Start Date: Apr 01, 2008
End Date: Mar 31, 2013
Watkinsville and Auburn– FGD gypsum and poultry litter will be applied at four rates (0, 2, 4, 6 Mg ha-1) to bermudagrass pasture to evaluate changes in available soil P over three years. Use of similar treatments at Auburn and Watkinsville is to evaluate differences in treatment effects associated with differences in soil and climate at the two locations. FGD gypsum and poultry litter would be applied annually and measurements of soil P fractions (Total P, water soluble P, Mehlich P, and organic P) would be made at 6 month intervals. Soil aggregate stability would be measured yearly to evaluate impacts of FGD gypsum on soil structural stability. In addition we would evaluate FGD gypsum and poultry litter effects on forage production and quality along with the potential for nutrient removal by grazing and haying which is important for management of high P soils. Forage would be harvested at regular intervals to simulate haying and evaluated for P content (P removal) and forage quality. Results would establish potential for using FGD gypsum as an amendment to increase poultry litter application rates and improve water use efficiency on pasture and hay land. Oxford - Two studies will be conducted at the Northeast Mississippi Experiment Station at Verona. In one study, we will evaluate the effects of FGD gypsum on an existing set of no-till cotton plots. FGD gypsum application rates of 0, 1, 1.5, 2, and 3 tons/acre would be applied on a replicated plot experiment.
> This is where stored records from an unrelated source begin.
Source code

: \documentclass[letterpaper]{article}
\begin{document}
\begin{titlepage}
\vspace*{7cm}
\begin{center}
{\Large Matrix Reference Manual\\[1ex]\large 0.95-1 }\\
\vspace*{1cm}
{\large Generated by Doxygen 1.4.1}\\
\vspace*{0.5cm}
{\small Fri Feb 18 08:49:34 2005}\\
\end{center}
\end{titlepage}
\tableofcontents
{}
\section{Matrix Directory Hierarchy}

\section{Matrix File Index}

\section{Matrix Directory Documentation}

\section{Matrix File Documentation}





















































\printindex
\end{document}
The other study will evaluate the effects of tillage-gypsum interactions on soybean yields. The three tillage treatments are no-till, fall chisel-harrow, and conventional. Plot sizes, gypsum application rates, and replications are identical to those for no-till cotton. Crop yields will be measured by the experiment station personnel responsible for all agronomic practices. Following harvest each growing season, soil cores will be collected to a depth of 36 inches from each plot and characterized for water dispersible clay as a measure of erodibility, particle size distribution, organic carbon content, pH, exchangeable Al, exchangeable bases, total calcium, sulfur, nitrogen, and phosphorus.